Tax Court Rules Lottery Winnings Are Not Capital Gains

November 14, 2006

The government profits in more than one way from state-run lotteries. In addition to the implicit tax revenue that state governments receive from lotteries, state and federal coffers benefit from taxes paid on lottery winnings.

Two Florida lottery winners recently tried to keep more of their winnings for themselves by paying capital gains taxes rather than individual income taxes on part of their winnings. In response, the U.S. Tax Court ruled earlier this month that lottery winners who sell their future payments for a lump sum may not declare the lump-sum payment as capital gain.
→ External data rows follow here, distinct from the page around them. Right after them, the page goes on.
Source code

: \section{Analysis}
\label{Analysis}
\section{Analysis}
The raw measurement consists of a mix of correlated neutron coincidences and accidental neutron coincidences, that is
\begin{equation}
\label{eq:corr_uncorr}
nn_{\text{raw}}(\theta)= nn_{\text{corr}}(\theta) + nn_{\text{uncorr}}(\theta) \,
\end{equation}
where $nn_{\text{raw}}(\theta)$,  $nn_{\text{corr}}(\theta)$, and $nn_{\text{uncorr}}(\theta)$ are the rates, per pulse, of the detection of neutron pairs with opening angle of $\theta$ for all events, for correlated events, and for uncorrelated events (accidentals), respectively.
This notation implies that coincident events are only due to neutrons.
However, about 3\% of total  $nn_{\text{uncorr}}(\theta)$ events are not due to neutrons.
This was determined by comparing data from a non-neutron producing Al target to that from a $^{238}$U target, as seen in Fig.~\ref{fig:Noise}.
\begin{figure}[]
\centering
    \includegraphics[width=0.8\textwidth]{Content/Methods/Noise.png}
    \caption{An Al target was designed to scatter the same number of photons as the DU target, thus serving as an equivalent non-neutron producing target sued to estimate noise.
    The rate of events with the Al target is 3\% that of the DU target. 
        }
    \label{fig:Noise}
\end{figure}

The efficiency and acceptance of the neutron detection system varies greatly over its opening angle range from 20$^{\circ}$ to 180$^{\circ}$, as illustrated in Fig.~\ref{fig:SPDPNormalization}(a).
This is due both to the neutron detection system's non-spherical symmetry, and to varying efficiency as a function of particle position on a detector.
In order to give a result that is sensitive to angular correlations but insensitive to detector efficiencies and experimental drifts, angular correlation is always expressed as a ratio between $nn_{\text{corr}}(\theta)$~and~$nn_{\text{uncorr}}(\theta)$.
From Lottery Post:

The Tax Court reaffirmed that proceeds from the sale of a right to future annual lottery payments constitutes ordinary income, not capital gain, after reviewing two test cases involving winners of the Florida State Lottery.

In both cases, petitioners in the cases won the lottery and reported the annual installment payments as ordinary income for a number of years. Eventually, however, the petitioners sold the right to their remaining installment payments and claimed that the resulting gain (a lump payment) was reportable as capital gain, rather than ordinary income.

Citing “extensive precedent” against the petitioners’ claims that lottery rights should be considered property under state and federal law, the Tax Court rejected the taxpayers’ arguments, saying that the sale of the remaining installments does not convert what would have been ordinary income payments into income taxable as capital gain.

The court said that, as in prior cases, the sale of a right to future lottery payments produces ordinary Income (taxable at a 35 percent rate), not capital gain (taxable at a 15 percent rate).

The Tax Court ruled correctly, but a more important—and often overlooked—aspect of lottery taxation is the question of whether state governments’ lottery “profits” are tax revenue. As we have argued before (here, here and here), state lottery revenue should be considered tax revenue rather than miscellaneous government revenue.